◆ **What the task asks**
Find how many lines in the listing below include the word "resisting". Give that number only.

◆ **Given data**

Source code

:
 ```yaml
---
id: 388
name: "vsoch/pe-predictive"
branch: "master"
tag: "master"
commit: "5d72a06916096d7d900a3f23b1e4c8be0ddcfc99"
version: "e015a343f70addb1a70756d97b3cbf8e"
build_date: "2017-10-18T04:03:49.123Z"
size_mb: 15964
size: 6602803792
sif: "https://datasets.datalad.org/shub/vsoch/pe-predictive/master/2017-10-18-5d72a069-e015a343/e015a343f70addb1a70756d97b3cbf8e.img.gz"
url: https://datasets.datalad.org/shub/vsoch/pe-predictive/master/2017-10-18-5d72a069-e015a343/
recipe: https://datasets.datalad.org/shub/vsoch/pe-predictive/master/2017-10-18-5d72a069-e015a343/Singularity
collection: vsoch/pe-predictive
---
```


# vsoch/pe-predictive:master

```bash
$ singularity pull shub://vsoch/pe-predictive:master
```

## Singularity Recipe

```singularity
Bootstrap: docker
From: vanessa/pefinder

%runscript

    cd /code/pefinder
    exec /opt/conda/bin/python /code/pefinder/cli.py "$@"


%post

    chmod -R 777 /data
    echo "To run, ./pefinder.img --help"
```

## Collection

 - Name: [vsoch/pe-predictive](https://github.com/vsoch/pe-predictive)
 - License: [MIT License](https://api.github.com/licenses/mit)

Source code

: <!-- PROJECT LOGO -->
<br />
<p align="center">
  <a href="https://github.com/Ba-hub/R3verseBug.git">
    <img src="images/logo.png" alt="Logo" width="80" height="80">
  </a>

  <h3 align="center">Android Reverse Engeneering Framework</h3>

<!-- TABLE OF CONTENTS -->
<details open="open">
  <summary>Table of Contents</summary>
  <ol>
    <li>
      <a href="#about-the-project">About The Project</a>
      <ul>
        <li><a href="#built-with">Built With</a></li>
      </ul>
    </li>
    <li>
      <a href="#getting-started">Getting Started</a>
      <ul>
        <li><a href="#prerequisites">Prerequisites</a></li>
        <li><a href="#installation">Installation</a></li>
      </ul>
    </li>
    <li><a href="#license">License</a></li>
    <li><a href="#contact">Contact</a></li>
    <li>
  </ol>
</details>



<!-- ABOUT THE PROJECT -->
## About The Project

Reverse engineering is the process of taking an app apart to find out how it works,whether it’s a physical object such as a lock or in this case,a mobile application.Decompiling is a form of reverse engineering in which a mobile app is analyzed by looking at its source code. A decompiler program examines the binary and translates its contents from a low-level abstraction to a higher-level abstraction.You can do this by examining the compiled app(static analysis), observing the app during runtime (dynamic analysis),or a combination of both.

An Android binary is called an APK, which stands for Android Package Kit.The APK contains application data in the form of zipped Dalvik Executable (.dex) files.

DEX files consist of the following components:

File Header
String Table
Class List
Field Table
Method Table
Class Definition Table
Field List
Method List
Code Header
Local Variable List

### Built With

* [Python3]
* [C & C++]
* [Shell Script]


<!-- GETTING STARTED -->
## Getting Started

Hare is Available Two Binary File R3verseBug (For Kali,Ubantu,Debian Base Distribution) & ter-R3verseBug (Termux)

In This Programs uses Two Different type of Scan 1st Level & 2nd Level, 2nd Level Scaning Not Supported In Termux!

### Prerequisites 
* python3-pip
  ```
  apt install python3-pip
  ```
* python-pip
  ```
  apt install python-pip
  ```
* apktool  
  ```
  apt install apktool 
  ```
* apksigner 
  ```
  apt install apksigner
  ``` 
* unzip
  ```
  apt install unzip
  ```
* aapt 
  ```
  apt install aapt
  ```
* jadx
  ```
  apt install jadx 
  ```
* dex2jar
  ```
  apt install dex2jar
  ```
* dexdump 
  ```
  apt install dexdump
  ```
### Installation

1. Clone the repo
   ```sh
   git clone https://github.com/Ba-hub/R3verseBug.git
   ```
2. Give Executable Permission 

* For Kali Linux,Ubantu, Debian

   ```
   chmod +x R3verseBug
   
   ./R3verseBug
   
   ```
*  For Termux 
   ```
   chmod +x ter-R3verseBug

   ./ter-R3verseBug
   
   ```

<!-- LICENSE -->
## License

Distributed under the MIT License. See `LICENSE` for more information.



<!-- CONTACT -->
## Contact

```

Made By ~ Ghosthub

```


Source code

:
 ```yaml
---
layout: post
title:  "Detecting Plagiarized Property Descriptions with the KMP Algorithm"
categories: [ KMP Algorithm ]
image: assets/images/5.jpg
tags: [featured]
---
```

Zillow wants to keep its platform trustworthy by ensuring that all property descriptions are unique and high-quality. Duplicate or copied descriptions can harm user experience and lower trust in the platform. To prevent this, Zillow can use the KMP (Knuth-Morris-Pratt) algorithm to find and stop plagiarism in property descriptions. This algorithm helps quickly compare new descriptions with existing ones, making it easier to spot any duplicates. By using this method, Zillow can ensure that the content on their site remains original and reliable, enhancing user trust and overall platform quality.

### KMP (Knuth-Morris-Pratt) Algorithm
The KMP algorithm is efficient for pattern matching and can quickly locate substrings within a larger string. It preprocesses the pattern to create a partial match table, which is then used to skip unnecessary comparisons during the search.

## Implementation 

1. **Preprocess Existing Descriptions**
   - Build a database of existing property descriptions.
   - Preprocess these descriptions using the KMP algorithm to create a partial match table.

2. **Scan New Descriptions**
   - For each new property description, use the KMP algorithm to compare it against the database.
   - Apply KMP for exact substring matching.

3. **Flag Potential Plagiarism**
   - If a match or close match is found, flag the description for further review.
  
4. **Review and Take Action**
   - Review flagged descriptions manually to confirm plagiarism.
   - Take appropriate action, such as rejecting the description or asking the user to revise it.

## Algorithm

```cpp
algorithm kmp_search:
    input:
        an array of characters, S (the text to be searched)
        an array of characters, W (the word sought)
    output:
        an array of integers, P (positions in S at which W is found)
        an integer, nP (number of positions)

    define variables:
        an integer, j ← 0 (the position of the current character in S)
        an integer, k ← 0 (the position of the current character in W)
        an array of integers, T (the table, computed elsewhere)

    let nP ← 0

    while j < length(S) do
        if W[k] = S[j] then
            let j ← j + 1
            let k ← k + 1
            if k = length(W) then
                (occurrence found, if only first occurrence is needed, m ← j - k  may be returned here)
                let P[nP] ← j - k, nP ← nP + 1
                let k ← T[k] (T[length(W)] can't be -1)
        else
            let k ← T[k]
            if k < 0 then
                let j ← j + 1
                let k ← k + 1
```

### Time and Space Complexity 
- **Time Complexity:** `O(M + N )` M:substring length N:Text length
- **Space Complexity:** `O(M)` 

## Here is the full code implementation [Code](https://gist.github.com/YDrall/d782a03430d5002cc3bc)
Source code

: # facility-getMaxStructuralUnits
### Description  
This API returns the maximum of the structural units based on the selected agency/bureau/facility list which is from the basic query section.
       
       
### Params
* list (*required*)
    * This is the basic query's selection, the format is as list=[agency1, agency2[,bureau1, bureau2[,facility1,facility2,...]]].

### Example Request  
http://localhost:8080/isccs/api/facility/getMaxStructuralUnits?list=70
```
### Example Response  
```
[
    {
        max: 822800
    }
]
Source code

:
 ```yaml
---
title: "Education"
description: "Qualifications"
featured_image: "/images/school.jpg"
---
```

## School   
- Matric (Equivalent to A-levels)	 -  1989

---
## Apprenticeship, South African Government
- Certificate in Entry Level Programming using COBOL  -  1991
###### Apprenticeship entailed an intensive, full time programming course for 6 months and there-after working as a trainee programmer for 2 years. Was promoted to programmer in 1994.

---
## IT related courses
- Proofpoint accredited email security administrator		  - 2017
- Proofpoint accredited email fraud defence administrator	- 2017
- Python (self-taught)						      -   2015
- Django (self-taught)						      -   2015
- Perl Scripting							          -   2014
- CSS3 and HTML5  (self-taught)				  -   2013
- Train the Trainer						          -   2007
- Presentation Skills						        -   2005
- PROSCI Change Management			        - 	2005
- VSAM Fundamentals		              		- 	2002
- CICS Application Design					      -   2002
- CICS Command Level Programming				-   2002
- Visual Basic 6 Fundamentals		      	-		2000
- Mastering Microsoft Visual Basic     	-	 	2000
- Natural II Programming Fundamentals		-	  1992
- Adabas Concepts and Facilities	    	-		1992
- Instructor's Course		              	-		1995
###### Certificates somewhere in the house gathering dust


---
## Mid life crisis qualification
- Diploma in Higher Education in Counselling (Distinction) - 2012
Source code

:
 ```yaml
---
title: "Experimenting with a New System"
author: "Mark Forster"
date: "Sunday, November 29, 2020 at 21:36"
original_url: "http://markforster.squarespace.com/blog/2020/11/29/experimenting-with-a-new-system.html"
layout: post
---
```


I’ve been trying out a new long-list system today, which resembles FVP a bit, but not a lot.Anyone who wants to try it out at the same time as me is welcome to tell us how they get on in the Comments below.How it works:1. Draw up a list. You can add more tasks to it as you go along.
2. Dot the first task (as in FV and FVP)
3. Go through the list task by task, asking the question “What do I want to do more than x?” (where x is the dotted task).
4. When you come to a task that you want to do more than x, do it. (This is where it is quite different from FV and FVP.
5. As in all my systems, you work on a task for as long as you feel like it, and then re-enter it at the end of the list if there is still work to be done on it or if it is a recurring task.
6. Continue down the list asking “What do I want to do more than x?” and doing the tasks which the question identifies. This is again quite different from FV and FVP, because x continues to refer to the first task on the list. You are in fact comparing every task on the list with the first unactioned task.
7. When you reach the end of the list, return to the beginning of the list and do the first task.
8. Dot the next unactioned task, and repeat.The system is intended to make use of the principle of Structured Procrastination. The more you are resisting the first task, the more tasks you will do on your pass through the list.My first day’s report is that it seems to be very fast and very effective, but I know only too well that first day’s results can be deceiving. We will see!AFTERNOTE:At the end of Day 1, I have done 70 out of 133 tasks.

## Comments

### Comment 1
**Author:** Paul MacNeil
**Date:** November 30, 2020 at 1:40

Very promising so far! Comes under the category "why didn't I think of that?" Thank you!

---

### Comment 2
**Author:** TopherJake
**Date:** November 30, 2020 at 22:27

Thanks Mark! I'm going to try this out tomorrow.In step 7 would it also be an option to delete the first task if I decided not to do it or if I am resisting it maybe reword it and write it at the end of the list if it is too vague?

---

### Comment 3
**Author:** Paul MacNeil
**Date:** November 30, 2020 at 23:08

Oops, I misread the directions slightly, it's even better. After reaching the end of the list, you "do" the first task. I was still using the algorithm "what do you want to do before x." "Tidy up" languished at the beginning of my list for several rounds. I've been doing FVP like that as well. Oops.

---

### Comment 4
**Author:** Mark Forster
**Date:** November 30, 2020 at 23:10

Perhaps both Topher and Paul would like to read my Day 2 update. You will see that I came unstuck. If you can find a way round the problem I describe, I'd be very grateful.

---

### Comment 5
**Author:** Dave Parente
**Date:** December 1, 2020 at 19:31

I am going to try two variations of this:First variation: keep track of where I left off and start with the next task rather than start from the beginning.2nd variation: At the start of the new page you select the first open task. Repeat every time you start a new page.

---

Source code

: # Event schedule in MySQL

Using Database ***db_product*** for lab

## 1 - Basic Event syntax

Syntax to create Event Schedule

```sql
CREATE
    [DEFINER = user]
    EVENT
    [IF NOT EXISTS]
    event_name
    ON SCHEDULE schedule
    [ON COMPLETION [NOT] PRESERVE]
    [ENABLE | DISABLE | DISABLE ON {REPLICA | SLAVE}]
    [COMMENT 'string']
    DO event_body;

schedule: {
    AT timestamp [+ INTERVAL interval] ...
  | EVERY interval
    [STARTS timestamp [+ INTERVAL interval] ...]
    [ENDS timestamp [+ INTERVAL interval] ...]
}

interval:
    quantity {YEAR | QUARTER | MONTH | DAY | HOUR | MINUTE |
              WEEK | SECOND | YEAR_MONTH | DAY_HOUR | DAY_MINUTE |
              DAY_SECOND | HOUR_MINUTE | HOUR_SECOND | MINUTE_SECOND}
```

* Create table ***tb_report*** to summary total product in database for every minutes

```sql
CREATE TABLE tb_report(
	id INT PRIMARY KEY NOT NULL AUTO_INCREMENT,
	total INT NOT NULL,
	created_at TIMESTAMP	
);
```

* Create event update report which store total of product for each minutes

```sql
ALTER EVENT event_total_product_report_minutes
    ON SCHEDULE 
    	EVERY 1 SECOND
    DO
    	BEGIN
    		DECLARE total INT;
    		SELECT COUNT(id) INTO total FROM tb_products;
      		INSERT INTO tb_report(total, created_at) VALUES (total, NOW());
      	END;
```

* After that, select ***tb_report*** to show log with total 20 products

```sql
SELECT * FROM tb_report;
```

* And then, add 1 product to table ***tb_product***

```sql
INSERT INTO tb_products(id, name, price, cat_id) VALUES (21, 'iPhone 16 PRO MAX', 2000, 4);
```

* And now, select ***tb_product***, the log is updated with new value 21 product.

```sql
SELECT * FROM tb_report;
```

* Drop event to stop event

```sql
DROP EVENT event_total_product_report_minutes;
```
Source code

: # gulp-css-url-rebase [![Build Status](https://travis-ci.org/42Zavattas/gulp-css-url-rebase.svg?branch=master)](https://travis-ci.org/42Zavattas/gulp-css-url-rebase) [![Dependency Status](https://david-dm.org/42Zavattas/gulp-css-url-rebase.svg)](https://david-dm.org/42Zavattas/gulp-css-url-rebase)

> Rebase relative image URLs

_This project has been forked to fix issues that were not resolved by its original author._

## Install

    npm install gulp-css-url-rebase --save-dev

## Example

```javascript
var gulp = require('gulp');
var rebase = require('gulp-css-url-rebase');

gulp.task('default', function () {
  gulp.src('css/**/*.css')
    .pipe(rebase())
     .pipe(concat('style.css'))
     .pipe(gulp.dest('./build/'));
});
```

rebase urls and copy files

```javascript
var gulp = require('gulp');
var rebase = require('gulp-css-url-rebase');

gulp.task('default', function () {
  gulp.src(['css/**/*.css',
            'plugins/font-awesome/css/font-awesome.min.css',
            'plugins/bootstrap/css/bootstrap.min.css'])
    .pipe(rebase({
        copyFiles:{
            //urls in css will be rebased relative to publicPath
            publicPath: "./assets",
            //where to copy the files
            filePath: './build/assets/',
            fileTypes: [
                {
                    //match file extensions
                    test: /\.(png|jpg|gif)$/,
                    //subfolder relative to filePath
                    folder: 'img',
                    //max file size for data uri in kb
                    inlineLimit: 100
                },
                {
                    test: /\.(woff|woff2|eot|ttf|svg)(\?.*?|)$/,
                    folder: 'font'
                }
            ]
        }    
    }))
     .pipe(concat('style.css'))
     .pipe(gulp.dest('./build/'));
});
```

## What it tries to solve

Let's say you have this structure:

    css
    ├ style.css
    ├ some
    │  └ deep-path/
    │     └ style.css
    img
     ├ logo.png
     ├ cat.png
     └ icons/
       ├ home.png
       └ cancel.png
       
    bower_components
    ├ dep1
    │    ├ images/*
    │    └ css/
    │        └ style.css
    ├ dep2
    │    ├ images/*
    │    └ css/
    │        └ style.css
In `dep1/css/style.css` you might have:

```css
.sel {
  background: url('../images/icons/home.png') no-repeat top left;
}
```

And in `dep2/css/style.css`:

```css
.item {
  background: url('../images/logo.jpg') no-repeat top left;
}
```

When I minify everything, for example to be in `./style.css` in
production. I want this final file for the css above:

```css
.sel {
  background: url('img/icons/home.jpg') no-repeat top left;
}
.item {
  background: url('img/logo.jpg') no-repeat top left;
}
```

◆ **Exercise result**
2